Background Time to computerized tomography (CT) is important to institute appropriate and timely hyperacute management in stroke. We aimed to evaluate mortality outcomes in relation to age and time ...to CT scan. Methods We used routinely collected data in 8 National Health Service trusts in East of England between September 2008 and April 2011. Stroke cases were prospectively identified and confirmed. Odds ratios (ORs) for unadjusted and adjusted models for age categories (<65, 65-74, 75-84, and ≥85 years) as well as time to CT categories (<90 minutes, ≥90 to <180 minutes, ≥180 minutes to 24 hours, and >24 hours) and in-hospital and early (<7 days) mortality outcomes were calculated. Results Of the 7693 patients (mean age 76.1 years, 50% male) included, 1151 (16%) died as inpatients and 336 (4%) died within 7 days. Older patients and those admitted from care home had a significantly longer time from admission until CT ( P < .001).

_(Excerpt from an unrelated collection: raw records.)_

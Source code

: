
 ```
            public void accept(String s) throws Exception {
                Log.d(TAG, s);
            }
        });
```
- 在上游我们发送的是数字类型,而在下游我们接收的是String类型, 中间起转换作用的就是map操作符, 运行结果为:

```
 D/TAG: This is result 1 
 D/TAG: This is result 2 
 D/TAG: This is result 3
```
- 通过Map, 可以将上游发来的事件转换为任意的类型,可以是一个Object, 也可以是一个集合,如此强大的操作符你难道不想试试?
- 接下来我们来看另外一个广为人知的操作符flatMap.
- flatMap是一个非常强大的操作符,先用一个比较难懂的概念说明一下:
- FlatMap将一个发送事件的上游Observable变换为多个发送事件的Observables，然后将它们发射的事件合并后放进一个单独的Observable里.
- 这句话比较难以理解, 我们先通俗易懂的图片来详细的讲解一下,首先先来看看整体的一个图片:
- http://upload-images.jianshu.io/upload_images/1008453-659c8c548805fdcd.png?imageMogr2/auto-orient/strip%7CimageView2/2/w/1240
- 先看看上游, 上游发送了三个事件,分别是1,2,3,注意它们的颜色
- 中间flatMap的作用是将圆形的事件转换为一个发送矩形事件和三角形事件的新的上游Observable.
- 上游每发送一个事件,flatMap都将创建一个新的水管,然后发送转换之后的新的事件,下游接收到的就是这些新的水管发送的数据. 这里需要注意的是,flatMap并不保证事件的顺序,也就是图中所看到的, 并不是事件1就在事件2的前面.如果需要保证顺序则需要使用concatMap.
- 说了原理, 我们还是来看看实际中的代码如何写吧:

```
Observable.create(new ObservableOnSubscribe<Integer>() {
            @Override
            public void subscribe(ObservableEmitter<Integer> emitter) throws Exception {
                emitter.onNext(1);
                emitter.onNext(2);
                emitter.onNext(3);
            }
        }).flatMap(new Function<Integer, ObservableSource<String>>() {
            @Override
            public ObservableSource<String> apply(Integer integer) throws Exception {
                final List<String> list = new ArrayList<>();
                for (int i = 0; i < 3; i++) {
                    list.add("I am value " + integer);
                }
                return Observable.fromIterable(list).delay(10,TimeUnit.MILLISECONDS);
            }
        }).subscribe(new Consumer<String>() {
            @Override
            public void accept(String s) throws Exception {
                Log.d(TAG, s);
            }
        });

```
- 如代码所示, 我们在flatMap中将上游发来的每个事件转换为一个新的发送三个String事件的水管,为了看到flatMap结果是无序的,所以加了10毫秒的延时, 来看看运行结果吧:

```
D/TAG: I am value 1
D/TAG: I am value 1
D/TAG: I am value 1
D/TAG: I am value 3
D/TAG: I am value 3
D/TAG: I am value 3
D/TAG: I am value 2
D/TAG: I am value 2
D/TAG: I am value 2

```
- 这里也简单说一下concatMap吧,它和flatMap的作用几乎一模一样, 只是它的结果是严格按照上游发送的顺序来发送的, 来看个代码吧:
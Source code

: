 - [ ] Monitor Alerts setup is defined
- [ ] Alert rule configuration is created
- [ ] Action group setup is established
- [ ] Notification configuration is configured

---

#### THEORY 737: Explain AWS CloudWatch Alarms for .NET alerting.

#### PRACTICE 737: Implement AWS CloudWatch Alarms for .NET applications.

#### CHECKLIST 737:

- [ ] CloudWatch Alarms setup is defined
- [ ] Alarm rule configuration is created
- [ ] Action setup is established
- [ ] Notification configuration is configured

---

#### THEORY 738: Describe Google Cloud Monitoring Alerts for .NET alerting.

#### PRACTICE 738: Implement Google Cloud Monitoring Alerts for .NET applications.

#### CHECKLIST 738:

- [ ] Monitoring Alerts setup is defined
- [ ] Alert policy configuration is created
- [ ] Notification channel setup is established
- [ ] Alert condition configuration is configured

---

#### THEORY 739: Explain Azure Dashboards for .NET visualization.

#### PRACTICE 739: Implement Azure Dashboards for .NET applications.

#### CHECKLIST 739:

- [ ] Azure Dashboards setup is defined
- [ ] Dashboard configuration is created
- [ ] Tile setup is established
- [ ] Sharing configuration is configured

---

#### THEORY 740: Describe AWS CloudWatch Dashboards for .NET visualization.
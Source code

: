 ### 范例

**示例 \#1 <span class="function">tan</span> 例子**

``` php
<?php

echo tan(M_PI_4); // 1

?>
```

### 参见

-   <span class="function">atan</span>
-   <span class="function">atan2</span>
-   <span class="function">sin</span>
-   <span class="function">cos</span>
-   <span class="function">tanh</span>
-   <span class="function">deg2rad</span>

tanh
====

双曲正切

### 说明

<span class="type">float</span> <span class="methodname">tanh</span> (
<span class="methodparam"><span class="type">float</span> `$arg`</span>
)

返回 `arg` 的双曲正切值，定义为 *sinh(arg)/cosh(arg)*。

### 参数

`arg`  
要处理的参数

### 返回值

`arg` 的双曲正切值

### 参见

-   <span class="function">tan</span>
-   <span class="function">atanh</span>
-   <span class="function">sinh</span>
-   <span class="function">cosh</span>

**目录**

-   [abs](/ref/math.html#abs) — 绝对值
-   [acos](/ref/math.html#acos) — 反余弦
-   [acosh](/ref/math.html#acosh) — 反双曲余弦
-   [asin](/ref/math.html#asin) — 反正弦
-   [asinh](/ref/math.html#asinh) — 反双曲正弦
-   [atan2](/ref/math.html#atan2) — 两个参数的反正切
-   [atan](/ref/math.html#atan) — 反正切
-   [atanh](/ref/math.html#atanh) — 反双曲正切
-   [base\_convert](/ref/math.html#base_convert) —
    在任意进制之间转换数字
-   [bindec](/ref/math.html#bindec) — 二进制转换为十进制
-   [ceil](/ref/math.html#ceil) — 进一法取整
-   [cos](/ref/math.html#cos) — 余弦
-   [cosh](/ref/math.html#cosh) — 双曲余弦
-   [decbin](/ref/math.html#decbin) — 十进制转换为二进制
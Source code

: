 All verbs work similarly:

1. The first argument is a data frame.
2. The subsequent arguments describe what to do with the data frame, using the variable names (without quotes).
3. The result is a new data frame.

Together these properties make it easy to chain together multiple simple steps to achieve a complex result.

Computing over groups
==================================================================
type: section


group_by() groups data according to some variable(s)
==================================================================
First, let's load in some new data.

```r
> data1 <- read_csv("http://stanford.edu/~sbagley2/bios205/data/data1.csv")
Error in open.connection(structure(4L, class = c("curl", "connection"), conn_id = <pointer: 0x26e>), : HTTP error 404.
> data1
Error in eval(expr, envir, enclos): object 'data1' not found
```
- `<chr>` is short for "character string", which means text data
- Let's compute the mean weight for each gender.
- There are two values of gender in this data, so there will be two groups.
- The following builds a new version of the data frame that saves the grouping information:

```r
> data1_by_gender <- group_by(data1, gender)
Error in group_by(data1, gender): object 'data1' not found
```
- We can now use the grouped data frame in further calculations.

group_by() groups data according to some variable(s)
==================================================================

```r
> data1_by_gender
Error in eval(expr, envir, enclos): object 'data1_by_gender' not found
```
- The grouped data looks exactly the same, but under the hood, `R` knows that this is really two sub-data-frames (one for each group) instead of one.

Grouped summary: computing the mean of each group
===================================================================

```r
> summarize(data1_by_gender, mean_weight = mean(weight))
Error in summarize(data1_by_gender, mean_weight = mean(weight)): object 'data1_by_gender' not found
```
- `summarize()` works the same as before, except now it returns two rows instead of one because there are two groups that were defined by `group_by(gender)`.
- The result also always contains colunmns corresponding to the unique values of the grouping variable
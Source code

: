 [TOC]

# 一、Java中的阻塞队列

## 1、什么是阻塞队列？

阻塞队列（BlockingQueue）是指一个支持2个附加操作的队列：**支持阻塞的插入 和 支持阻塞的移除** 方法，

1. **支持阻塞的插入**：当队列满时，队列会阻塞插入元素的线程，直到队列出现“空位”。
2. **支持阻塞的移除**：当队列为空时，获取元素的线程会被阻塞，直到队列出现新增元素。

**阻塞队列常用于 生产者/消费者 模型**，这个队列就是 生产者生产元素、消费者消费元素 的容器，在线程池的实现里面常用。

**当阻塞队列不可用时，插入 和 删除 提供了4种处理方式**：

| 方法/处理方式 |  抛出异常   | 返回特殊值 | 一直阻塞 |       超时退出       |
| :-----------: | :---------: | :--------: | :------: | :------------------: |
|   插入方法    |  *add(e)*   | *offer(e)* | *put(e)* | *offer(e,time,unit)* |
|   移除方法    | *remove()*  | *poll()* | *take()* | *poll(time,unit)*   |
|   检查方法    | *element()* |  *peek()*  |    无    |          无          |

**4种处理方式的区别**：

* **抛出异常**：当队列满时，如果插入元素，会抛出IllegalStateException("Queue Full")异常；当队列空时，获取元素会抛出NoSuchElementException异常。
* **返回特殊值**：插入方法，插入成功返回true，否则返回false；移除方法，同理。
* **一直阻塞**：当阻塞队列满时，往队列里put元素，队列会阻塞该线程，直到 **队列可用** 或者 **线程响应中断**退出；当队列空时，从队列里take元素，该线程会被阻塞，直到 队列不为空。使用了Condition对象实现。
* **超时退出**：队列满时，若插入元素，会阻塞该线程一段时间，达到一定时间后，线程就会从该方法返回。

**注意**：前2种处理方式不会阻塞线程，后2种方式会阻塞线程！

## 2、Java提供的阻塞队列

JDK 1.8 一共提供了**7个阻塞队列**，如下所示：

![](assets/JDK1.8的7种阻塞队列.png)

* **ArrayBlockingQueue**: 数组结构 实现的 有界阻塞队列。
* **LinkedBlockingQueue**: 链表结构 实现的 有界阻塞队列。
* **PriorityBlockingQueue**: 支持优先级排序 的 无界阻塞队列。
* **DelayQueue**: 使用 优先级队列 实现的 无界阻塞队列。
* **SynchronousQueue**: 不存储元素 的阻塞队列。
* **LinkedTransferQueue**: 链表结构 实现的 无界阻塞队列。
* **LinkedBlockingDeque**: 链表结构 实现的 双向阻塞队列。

Patients who had earlier CT scans were admitted to stroke units more frequently ( P < .001) but had higher in-patient ( P < .001) and 7-day mortality ( P < .001). Whereas older age was associated with increased odds of mortality outcomes, longer time to CT was associated with significantly reduced mortality within 7 days (corresponding ORs for the above time periods were 1.00, .61 95% confidence interval {CI}: .39-.95, .39 .24-.64, and .16 .08-.33) and in-hospital mortality (ORs 1.00, .86 .64-1.15, .57 .42-.78 and .71 .52-.98). Conclusions Older age was associated with a significantly longer time to CT. However, using CT scan time as a benchmarking tool in stroke may have inherent limitations and does not appear to be a suitable quality marker.